▶ Problem to work on: Lines of the data that contain the word "Decumulation" are the ones to copy.

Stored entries
◆ ◆ ◆
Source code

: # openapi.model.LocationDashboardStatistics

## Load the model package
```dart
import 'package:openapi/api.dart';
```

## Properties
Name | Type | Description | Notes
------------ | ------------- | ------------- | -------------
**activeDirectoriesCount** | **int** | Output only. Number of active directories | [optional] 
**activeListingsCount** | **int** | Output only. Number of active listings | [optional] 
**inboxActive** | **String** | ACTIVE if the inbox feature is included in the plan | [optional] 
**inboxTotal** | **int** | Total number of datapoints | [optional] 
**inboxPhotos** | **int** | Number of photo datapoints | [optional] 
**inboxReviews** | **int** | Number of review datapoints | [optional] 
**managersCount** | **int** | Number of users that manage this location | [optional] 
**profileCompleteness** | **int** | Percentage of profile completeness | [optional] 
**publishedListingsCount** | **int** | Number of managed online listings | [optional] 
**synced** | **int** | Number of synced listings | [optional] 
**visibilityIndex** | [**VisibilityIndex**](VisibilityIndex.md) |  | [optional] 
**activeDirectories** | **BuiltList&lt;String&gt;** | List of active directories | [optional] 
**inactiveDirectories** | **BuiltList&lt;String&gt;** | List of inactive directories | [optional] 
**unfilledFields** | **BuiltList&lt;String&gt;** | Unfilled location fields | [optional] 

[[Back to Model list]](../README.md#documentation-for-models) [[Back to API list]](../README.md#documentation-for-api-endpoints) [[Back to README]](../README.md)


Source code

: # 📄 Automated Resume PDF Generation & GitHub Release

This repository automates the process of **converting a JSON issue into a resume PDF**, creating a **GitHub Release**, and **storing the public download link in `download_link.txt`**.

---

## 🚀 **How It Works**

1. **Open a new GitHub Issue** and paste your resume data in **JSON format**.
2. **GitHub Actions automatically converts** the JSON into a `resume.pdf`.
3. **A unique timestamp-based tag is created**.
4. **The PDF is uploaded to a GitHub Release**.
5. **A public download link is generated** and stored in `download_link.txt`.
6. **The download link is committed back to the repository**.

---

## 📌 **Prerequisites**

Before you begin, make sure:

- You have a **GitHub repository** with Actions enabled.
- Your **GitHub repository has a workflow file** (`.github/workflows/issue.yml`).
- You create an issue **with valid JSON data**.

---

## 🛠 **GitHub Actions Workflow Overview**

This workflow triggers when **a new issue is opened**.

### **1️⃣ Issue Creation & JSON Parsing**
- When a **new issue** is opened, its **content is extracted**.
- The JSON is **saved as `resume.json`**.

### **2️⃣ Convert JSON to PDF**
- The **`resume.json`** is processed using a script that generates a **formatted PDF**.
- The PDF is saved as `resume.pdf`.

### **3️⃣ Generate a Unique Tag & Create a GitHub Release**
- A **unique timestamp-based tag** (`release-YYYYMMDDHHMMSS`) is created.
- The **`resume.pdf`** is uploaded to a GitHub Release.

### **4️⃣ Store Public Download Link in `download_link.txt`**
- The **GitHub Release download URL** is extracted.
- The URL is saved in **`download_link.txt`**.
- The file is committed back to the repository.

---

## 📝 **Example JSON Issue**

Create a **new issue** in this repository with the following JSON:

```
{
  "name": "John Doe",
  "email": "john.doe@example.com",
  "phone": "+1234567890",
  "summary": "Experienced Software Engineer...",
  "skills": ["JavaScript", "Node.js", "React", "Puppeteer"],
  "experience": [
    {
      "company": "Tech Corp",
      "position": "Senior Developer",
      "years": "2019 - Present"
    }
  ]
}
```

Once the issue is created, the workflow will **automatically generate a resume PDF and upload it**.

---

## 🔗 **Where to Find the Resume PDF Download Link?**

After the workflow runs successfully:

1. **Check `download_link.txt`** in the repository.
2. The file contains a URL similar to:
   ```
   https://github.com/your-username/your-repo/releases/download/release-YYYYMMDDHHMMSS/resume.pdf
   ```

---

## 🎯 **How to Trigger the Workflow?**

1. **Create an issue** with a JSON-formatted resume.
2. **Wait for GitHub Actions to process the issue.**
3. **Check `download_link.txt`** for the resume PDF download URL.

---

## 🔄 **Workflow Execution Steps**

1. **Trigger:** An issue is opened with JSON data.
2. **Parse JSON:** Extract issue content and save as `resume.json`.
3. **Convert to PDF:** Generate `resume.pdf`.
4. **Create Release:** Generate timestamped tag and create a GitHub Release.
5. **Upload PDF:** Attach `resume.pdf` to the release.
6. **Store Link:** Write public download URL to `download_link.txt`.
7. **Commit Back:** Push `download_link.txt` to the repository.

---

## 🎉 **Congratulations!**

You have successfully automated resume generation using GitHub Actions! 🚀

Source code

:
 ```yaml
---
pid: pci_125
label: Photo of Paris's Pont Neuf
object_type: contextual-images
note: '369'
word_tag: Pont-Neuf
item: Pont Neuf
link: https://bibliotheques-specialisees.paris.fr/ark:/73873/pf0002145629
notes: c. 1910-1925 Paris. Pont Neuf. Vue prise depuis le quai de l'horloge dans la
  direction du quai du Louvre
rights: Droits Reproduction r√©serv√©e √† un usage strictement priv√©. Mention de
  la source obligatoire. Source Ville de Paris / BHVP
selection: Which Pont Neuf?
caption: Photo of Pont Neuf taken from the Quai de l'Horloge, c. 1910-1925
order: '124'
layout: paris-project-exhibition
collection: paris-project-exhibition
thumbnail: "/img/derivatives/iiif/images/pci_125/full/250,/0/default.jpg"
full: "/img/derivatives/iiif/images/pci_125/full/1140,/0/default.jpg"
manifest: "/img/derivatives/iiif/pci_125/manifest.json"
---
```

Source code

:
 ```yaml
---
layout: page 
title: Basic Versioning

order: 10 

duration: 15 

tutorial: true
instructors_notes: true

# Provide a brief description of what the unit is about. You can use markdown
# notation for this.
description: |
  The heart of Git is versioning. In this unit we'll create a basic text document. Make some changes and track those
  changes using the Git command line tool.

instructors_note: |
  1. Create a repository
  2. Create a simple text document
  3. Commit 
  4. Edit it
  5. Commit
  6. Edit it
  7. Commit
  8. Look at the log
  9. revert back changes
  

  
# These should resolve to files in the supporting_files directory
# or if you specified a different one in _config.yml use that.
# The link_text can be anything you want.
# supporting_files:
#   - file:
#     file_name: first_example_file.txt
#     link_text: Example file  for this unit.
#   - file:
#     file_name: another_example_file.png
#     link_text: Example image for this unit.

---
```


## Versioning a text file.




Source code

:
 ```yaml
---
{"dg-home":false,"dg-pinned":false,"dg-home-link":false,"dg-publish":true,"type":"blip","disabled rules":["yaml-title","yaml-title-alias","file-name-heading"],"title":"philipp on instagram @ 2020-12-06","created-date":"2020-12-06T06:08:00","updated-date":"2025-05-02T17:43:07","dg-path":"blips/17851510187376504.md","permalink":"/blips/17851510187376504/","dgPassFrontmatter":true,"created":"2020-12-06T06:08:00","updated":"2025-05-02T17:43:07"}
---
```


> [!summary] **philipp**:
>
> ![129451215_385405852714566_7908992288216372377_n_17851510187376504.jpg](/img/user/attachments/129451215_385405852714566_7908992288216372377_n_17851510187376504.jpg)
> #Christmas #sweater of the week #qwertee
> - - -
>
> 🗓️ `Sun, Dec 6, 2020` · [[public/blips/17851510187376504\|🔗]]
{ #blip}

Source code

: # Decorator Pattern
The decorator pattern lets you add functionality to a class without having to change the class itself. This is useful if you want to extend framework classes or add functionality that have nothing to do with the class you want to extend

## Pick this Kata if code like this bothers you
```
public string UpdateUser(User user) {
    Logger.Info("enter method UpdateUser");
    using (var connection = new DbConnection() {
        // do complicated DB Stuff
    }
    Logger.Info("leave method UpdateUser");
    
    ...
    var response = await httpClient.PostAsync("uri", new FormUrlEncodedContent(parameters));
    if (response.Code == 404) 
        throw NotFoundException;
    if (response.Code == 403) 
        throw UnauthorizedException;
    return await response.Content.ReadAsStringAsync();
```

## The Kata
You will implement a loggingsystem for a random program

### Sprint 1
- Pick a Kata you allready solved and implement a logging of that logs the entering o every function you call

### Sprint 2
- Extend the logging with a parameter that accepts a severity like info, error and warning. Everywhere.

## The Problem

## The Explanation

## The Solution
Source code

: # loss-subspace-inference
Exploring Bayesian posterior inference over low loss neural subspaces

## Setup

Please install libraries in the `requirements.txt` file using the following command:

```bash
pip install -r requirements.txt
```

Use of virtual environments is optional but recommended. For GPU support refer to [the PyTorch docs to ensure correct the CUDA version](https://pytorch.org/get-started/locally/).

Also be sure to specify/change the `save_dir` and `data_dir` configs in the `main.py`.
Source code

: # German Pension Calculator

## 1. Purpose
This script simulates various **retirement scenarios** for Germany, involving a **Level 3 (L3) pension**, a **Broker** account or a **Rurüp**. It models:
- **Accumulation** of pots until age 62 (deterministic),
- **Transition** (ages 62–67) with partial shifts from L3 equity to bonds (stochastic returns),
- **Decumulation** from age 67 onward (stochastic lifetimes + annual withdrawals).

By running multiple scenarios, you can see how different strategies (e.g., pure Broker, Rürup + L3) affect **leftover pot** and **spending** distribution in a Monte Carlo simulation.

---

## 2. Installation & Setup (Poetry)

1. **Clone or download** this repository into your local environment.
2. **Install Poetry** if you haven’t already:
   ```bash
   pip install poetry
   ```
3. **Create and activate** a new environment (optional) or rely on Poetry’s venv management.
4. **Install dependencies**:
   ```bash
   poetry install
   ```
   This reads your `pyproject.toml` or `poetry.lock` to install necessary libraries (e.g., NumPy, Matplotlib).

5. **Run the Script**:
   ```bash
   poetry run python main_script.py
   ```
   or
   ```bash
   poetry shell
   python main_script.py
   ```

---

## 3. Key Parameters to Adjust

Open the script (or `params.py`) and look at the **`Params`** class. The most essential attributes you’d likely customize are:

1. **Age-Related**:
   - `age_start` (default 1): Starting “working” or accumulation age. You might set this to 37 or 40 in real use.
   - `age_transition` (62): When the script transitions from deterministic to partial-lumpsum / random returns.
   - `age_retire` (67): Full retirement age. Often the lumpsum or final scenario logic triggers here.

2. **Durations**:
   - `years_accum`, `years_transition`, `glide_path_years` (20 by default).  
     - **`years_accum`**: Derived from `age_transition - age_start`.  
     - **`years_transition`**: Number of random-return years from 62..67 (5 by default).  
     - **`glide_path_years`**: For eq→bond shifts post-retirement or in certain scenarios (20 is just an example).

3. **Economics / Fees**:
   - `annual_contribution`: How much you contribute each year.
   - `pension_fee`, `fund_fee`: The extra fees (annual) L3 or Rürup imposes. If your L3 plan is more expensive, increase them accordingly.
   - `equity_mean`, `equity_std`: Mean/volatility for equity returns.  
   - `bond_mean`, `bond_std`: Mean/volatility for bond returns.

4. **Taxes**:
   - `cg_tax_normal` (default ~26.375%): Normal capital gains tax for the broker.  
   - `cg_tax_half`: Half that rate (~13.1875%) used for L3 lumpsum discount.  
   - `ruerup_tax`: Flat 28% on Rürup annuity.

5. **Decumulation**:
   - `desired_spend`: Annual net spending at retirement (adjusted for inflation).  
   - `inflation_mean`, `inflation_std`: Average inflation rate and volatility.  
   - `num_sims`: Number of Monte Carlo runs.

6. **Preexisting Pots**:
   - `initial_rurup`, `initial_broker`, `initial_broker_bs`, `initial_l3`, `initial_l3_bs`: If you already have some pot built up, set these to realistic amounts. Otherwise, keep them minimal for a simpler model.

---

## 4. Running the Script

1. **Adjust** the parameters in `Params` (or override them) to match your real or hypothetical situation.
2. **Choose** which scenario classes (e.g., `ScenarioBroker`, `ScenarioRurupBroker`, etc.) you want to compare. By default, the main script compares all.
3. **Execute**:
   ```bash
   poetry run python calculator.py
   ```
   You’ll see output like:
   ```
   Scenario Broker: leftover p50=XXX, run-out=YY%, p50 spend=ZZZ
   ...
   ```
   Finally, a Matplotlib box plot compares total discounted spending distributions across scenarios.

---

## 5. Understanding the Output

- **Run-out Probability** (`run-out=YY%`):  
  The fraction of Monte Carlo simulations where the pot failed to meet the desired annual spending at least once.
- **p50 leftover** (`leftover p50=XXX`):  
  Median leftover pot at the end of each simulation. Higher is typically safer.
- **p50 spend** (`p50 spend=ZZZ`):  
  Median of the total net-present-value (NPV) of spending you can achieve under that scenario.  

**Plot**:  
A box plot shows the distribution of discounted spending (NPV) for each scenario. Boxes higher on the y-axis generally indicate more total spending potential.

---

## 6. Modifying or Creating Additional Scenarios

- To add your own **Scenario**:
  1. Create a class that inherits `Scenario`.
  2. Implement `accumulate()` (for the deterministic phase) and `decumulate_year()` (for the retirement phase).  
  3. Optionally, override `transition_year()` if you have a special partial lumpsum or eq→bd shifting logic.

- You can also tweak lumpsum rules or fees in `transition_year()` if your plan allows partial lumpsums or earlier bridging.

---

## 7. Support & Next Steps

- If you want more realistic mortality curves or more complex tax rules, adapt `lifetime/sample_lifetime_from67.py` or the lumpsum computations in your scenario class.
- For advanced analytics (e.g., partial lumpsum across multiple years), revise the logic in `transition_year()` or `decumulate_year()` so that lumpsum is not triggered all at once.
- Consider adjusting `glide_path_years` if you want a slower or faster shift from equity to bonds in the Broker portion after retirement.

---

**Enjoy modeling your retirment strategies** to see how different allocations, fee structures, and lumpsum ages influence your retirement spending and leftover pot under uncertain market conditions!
◆ ◆ ◆
▶ Written answer:
- **Decumulation** from age 67 onward (stochastic lifetimes + annual withdrawals).
5. **Decumulation**:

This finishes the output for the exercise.